Tudo o que existia nos retratos - os móveis, as jóias, os relógios de bolso e numerosos botões de punho moram hoje connosco - quando alguém os usa, vejo a minha mãe, a minha avó orgulhosas porque alguém hoje ainda chama por eles.
"- Ricardinho, um dia, quando eu cá não estiver, tu e o teu irmão guardam estas coisas todas?"
"- Oh avó, claro que sim, que disparate." (sabendo nós que o que nos dói mais é que todos os retratos teus nunca nos chegarão.)
"-Realmente, meus filhos, até parece que não sei quem tenho.", diz-nos ela e ficamos os dois felizes por vê-la tão certa, como nós, que a vontade nos traz sempre juntos.
E, percebo hoje, que os retratos nos ajudam a saber quem temos - são uma forma de termos sempre o meu avô naquele fim de tarde, sobre o verde da paisagem, que mora preso naquele olhar que alguém fixou.
Ter uma família é gostar de aperfeiçoar uma impressão vaga que baloiça na valsa do tempo - é poder arrancar do vazio esse tio avô que só usava sapatos oxford e acrescentar à imagem dos retratos esse gosto particular que deixa adivinhar outros traços do carácter.
Essa é a verdadeira e mais valiosa herança - a que nos chega sobre a forma de narrativa apaixonada que se sobrepõe às perdas, à fraqueza do corpo, à própria finitude.
A minha avó colecciona retratos e a minha mãe sempre procurou tê-los por perto também - as duas são pessoas que não se querem perder.
Também eu fico contente pelo A. - todos os dias se torna mais parecido com o meu avô e tudo se torna mais curioso porque a predilecção que sempre tiveram um pelo outro é hoje mais visível que nunca.

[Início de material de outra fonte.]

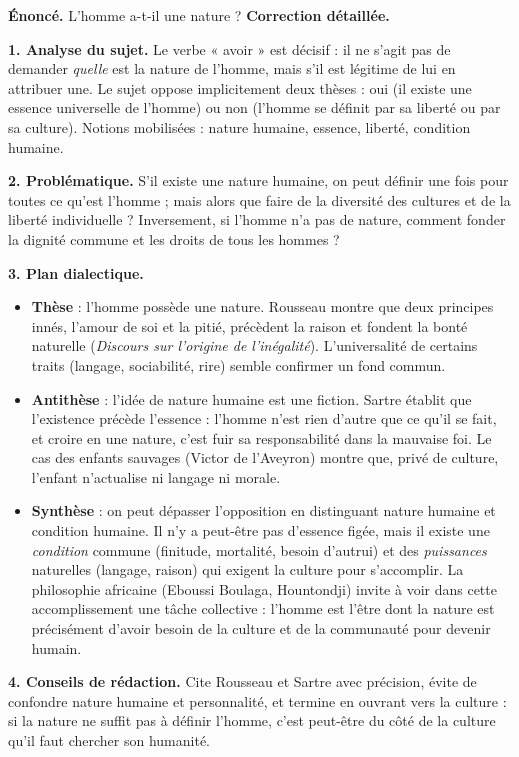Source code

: \documentclass[11pt]{article}
\begin{document}
\begin{exoresolu}
\textbf{Énoncé.} L'homme a-t-il une nature ?
\tcblower
\textbf{Correction détaillée.}

\textbf{1. Analyse du sujet.} Le verbe « avoir » est décisif : il ne s'agit pas de demander \emph{quelle} est la nature de l'homme, mais s'il est légitime de lui en attribuer une. Le sujet oppose implicitement deux thèses : oui (il existe une essence universelle de l'homme) ou non (l'homme se définit par sa liberté ou par sa culture). Notions mobilisées : nature humaine, essence, liberté, condition humaine.

\textbf{2. Problématique.} S'il existe une nature humaine, on peut définir une fois pour toutes ce qu'est l'homme ; mais alors que faire de la diversité des cultures et de la liberté individuelle ? Inversement, si l'homme n'a pas de nature, comment fonder la dignité commune et les droits de tous les hommes ?

\textbf{3. Plan dialectique.}
\begin{itemize}
\item \textbf{Thèse} : l'homme possède une nature. Rousseau montre que deux principes innés, l'amour de soi et la pitié, précèdent la raison et fondent la bonté naturelle (\emph{Discours sur l'origine de l'inégalité}). L'universalité de certains traits (langage, sociabilité, rire) semble confirmer un fond commun.
\item \textbf{Antithèse} : l'idée de nature humaine est une fiction. Sartre établit que \guillemotleft l'existence précède l'essence \guillemotright : l'homme n'est rien d'autre que ce qu'il se fait, et croire en une nature, c'est fuir sa responsabilité dans la mauvaise foi. Le cas des enfants sauvages (Victor de l'Aveyron) montre que, privé de culture, l'enfant n'actualise ni langage ni morale.
\item \textbf{Synthèse} : on peut dépasser l'opposition en distinguant nature humaine et condition humaine. Il n'y a peut-être pas d'essence figée, mais il existe une \emph{condition} commune (finitude, mortalité, besoin d'autrui) et des \emph{puissances} naturelles (langage, raison) qui exigent la culture pour s'accomplir. La philosophie africaine (Eboussi Boulaga, Hountondji) invite à voir dans cette accomplissement une tâche collective : l'homme est l'être dont la nature est précisément d'avoir besoin de la culture et de la communauté pour devenir humain.
\end{itemize}

\textbf{4. Conseils de rédaction.} Cite Rousseau et Sartre avec précision, évite de confondre nature humaine et personnalité, et termine en ouvrant vers la culture : si la nature ne suffit pas à définir l'homme, c'est peut-être du côté de la culture qu'il faut chercher son humanité.
\end{exoresolu}
\end{document}
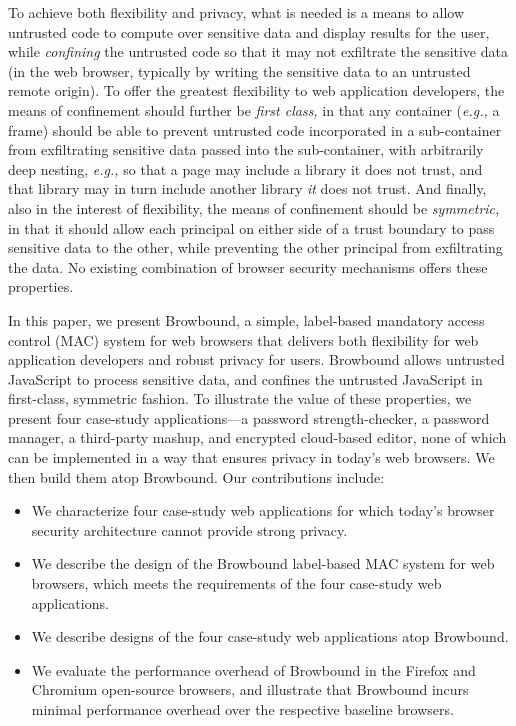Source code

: To achieve both flexibility and privacy, what is needed is a means to
allow untrusted code to compute over sensitive data and display
results for the user, while {\em confining} the untrusted code so that
it may not exfiltrate the sensitive data (in the web browser,
typically by writing the sensitive data to an untrusted remote
origin). To offer the greatest flexibility to web application
developers, the means of confinement should further be {\em first
  class,} in that any container ({\em e.g.,} a frame) should be able
to prevent untrusted code incorporated in a sub-container from
exfiltrating sensitive data passed into the sub-container, with
arbitrarily deep nesting, {\em e.g.,} so that a page may include a
library it does not trust, and that library may in turn include
another library {\em it} does not trust. And finally, also in the
interest of flexibility, the means of confinement should be {\em
  symmetric,} in that it should allow each principal on either side of
a trust boundary to pass sensitive data to the other, while preventing
the other principal from exfiltrating the data. No existing
combination of browser security mechanisms offers these properties.

In this paper, we present Browbound, a simple, label-based mandatory
access control (MAC) system for web browsers that delivers both
flexibility for web application developers and robust privacy for
users. Browbound allows untrusted JavaScript to process sensitive
data, and confines the untrusted JavaScript in first-class, symmetric
fashion. To illustrate the value of these properties, we present four
case-study applications---a password strength-checker, a password
manager, a third-party mashup, and encrypted cloud-based editor, none
of which can be implemented in a way that ensures privacy in today's
web browsers. We then build them atop Browbound. Our contributions
include:

\begin{itemize}
\item We characterize four case-study web applications for which
  today's browser security architecture cannot provide strong privacy.
\item We describe the design of the Browbound label-based MAC system
  for web browsers, which meets the requirements of the four
  case-study web applications.
\item We describe designs of the four case-study web applications atop
  Browbound.
\item We evaluate the performance overhead of Browbound in the Firefox
  and Chromium open-source browsers, and illustrate that Browbound
  incurs minimal performance overhead over the respective baseline
  browsers.
\end{itemize}
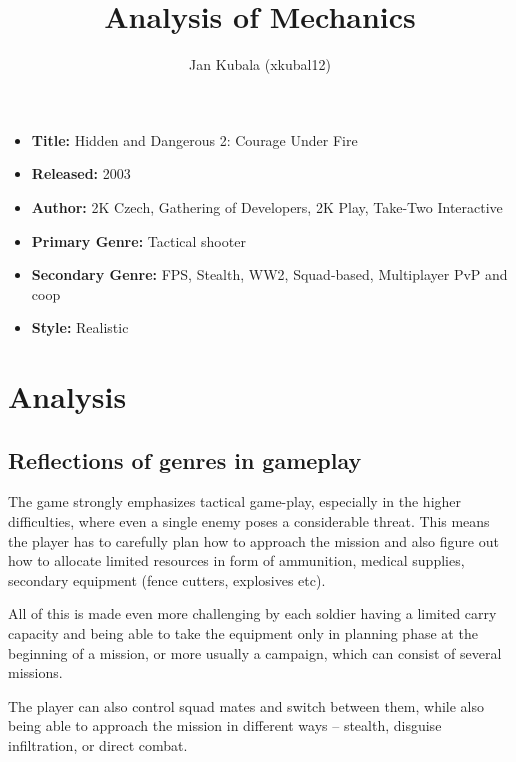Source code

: \documentclass[a4paper,10pt,english]{article}
\title{%
Analysis of Mechanics%
}
\author{%
Jan Kubala (xkubal12)%
}
\date{}
\begin{document}
\maketitle
\thispagestyle{empty}

{%
\large

\begin{itemize}

\item[] \textbf{Title:} Hidden and Dangerous 2: Courage Under Fire

\item[] \textbf{Released:} 2003

\item[] \textbf{Author:} 2K Czech, Gathering of Developers, 2K Play, Take-Two Interactive

\item[] \textbf{Primary Genre:} Tactical shooter

\item[] \textbf{Secondary Genre:} FPS, Stealth, WW2, Squad-based, Multiplayer PvP and coop

\item[] \textbf{Style:} Realistic

\end{itemize}

}

\section*{\centering Analysis}
\subsection*{Reflections of genres in gameplay}
The game strongly emphasizes tactical game-play, especially in the higher difficulties, where even a single enemy poses a considerable threat. This means the player has to carefully plan how to approach the mission and also figure out how to allocate limited resources in form of ammunition, medical supplies, secondary equipment (fence cutters, explosives etc).

All of this is made even more challenging by each soldier having a limited carry capacity and being able to take the equipment only in planning phase at the beginning of a mission, or more usually a campaign, which can consist of several missions.

The player can also control squad mates and switch between them, while also being able to approach the mission in different ways -- stealth, disguise infiltration, or direct combat.
\end{document}
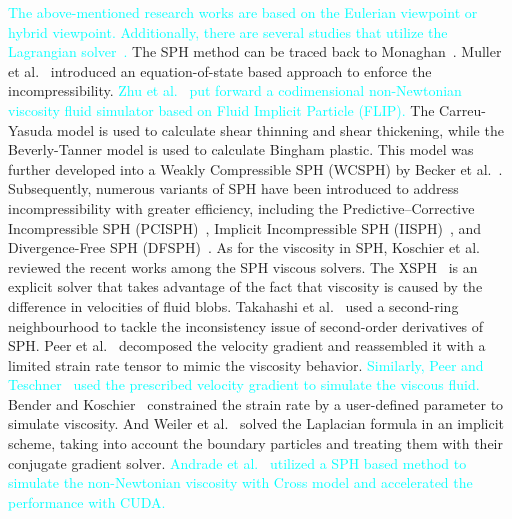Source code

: \documentclass[10pt,journal,compsoc]{IEEEtran}
\newcommand{\revised}[1]{{\textcolor{cyan}{#1}}}
\begin{document}
\revised{The above-mentioned research works are based on the Eulerian viewpoint or hybrid viewpoint. Additionally, there are several studies that utilize the Lagrangian solver~\cite{Muller2004-elastic-plastic-melting,Solenthaler2007}.} The SPH method can be traced back to Monaghan~\cite{Monaghan1992}. Muller et al.~\cite{Muller03-SPH} introduced an equation-of-state based approach to enforce the incompressibility. \revised{Zhu et al.~\cite{Zhu2015-nonNewton} put forward a codimensional non-Newtonian viscosity fluid simulator based on Fluid Implicit Particle (FLIP).} The Carreu-Yasuda model is used to calculate shear thinning and shear thickening, while the Beverly-Tanner model is used to calculate Bingham plastic. This model was further developed into a Weakly Compressible SPH (WCSPH) by Becker et al.~\cite{Becker2007-WCSPH}. Subsequently, numerous variants of SPH have been introduced to address incompressibility with greater efficiency, including the Predictive–Corrective Incompressible SPH (PCISPH)~\cite{Solenthaler2009-PCISPH}, Implicit Incompressible SPH (IISPH)~\cite{Ihmsen14-IISPH}, and Divergence-Free SPH (DFSPH)~\cite{Bender2017-DFSPH}. As for the viscosity in SPH, Koschier et al.~\cite{Koschier2019-Tut} reviewed the recent works among the SPH viscous solvers. The XSPH~\cite {Monaghan1992,Bridson2012-XSPH} is an explicit solver that takes advantage of the fact that viscosity is caused by the difference in velocities of fluid blobs. Takahashi et al.~\cite{Takahashi2015} used a second-ring neighbourhood to tackle the inconsistency issue of second-order derivatives of SPH. Peer et al.~\cite{Peer2015} decomposed the velocity gradient and reassembled it with a limited strain rate tensor to mimic the viscosity behavior. \revised{ Similarly, Peer and Teschner~\cite{Peer2017-Prescribed} used the prescribed velocity gradient to simulate the viscous fluid.}  Bender and Koschier~\cite{Bender2017-DFSPH} constrained the strain rate by a user-defined parameter to simulate viscosity. And Weiler et al.~\cite{Weiler2018-viscosity} solved the Laplacian formula in an implicit scheme, taking into account the boundary particles and treating them with their conjugate gradient solver.   \revised{Andrade et al.~\cite{Andrade2015} utilized a SPH based method to simulate the non-Newtonian viscosity with Cross model and accelerated the performance with CUDA.}
\end{document}
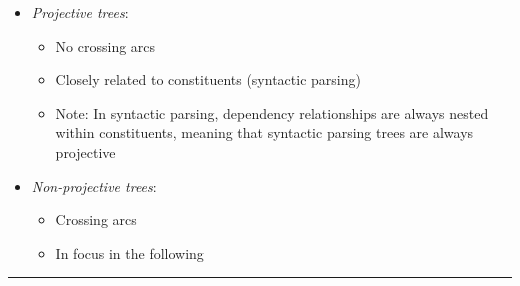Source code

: \begin{itemize}
    \begin{itemize}
        \item \emph{Projective trees}:
        \begin{itemize}
            \item No crossing arcs
            \item Closely related to constituents (syntactic parsing)
            \item Note: In syntactic parsing, dependency relationships are always nested within constituents, meaning that syntactic parsing trees are always projective
        \end{itemize}
        \item \emph{Non-projective trees}:
        \begin{itemize}
            \item Crossing arcs
            \item In focus in the following
        \end{itemize}
    \end{itemize}
\end{itemize}

{\color{lightgray}\hrule height 0.001mm}


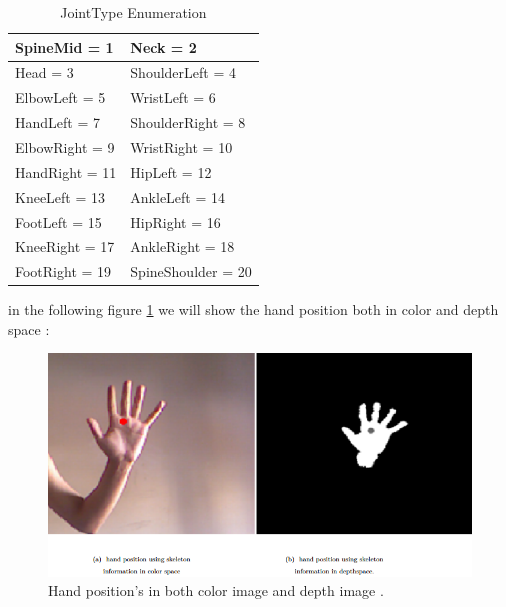 \begin{table}[H]
\centering
\caption{JointType Enumeration}
 \label{table:t1} 
\begin{tabu} to 0.5\textwidth { | X[l] | X[r] | }

 \hline
 SpineMid = 1  & Neck = 2    \\
 \hline 
 Head = 3  &  ShoulderLeft = 4    \\
\hline
  ElbowLeft = 5   &  WristLeft = 6    \\
\hline

 HandLeft =	7  &   ShoulderRight = 8    \\
\hline
 
ElbowRight = 9  &  WristRight = 10   \\
\hline
 
 HandRight = 11  &  HipLeft = 12   \\
\hline
 
 KneeLeft = 13  &  AnkleLeft = 14   \\
\hline
 
FootLeft = 15  &  HipRight = 16   \\
\hline
 
 KneeRight = 17  & AnkleRight = 18     \\
\hline

FootRight = 19   & SpineShoulder = 20     \\

\hline

 \end{tabu}


 \end{table}

in the following figure \ref{fig:cam9} we will show the hand position both in color and depth space :

\begin{figure}[H]
\centering
\includegraphics[width= 1.0\textwidth]{img/colorvsdepth.PNG}

\caption {Hand position's in both color image and depth image .
\label{fig:cam9}}

\end{figure}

Os retratos não chegam, nunca chegam - por isso, enquanto crianças, nos iluminaram logo pequenos aspectos, defeitos, brincadeiras que foram os daquelas pessoas. Os adultos sabem que as crianças tendem a recordar as pessoas pelos seus traços mais exagerados ou diminutos - timidez, força de carácter, azul fundo dos olhos e outras coisas.
Visitamos as terras e a minha avó rejubila quando lhe dizem que eu e o A. "somos da raça" - para ela, que nos quer ver o futuro, há uma certeza de que o pai dela, a sua mãe e os irmãos que jamais esqueceu, continuam.
Tiramos muitas fotografias com a família - lá estão mãe, pai e avós na cómoda do meu quarto e do A. Todos os dias, quando acordo, quase consigo ouvir o meu avô a conversar com a minha mãe na sala. E a minha avó toda um sorriso porque leva na carteira mais uma fotografia com os dois netos que ela ama mais.
Os retratos são sorrisos postos para lá do esquecimento e do desmembramento dos clãs. Na minha vida, na minha casa e no meu coração haverá sempre um lugar para todos eles.
Os que vierem depois deles conhecerão esta morada aberta onde todos nos queremos reunidos. A minha avó chegará aos meus. Pequeninos perguntarão: "Quem é?" E eu direi: "Era a tua bisavó que tinha um olhos azuis, azuis como o céu num dia largo de Sol."
O mesmo com os meus pais, o meu avô ou a Gó que são a medida exacta da minha família.
Sei que não há retratos que cheguem para uma vida onde caberia muito mais, se nos dessem mais tempo. Mas ter a luz do olhar daqueles que nos tornaram o caminho mais sereno é algo que empresta ao lugar onde moramos essa face perfeita de um amor que não precisa de corpos para ser inteiro.
2 comentários:
Adorei Ricardo a tua escrita e o que tens dentro do teu coração.
« continuo com a minha máxima, o essencial é invísivel para os olhos, só se vê bem com o coração»
Conceição
Ricardo adorei os seus retratos!Muito bonito !A sua sensibilidade, a sua escrita , tudo o que tem no seu coração, o amor aos "seus"!!